No caso não é um filme qualquer. A novela O Iluminado de King foi adaptada em 1980 por Stanley Kubrick. Estrelada por Jack Nicholson, foi aos poucos sendo reconhecida como uma das grandes obras de terror já feitas. Ao final dos anos 80’s, King passou a criticar a adaptação, motivado pelo fato de que, naquela época, as adaptações de seus livros começaram a se tornar muito lucrativas e encontraram espaço para o reconhecimento crítico e na festa do Oscar. 

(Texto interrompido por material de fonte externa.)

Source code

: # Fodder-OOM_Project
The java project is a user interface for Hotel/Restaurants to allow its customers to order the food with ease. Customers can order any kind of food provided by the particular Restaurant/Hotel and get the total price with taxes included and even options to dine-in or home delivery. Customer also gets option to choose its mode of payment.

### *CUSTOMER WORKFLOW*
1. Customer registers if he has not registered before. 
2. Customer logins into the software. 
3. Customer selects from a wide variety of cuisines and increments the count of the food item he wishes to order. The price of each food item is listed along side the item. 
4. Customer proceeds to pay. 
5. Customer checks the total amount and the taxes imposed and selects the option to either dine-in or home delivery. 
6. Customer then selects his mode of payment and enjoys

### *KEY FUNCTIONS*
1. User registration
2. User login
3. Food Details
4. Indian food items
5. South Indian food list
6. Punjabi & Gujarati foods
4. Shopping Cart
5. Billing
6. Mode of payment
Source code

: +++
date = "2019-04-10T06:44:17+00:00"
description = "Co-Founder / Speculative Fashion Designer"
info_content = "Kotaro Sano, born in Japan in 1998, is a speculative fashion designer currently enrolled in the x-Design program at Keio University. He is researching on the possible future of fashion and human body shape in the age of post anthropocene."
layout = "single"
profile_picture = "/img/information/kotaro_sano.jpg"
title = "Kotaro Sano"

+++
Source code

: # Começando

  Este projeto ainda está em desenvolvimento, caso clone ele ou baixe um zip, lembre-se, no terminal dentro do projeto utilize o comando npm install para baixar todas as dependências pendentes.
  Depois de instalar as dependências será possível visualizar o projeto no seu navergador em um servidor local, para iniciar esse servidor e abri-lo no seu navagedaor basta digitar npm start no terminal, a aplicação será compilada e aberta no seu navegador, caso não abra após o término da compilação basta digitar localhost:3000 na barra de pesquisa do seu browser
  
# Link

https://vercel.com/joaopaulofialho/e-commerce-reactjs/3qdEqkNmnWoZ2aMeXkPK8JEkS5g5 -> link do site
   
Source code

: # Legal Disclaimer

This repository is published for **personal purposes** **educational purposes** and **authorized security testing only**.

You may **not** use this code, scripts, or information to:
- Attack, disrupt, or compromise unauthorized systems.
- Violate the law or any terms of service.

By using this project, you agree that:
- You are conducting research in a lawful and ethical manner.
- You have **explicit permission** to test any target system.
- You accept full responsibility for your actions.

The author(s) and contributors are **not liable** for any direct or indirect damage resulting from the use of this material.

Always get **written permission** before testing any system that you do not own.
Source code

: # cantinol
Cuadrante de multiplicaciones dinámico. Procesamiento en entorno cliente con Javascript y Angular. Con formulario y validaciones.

Segundo King, Kubrick havia modificado a sua obra, alterando o personagem Jack Torrance, que deveria ser um homem comum, essencialmente bom, que lutava para reter a sanidade e os laços familiares, sendo assombrado pelas forças malignas que encontrou no Hotel. Segundo ele, a atuação de Nicholson e a visão de Kubrick davam a entender que Jack já estava louco quando o filme começava e nada havia a perder (a despeito do fato de que Jack já enfrentava problemas com alcoolismo e era culpado de violência doméstica, no começo do livro).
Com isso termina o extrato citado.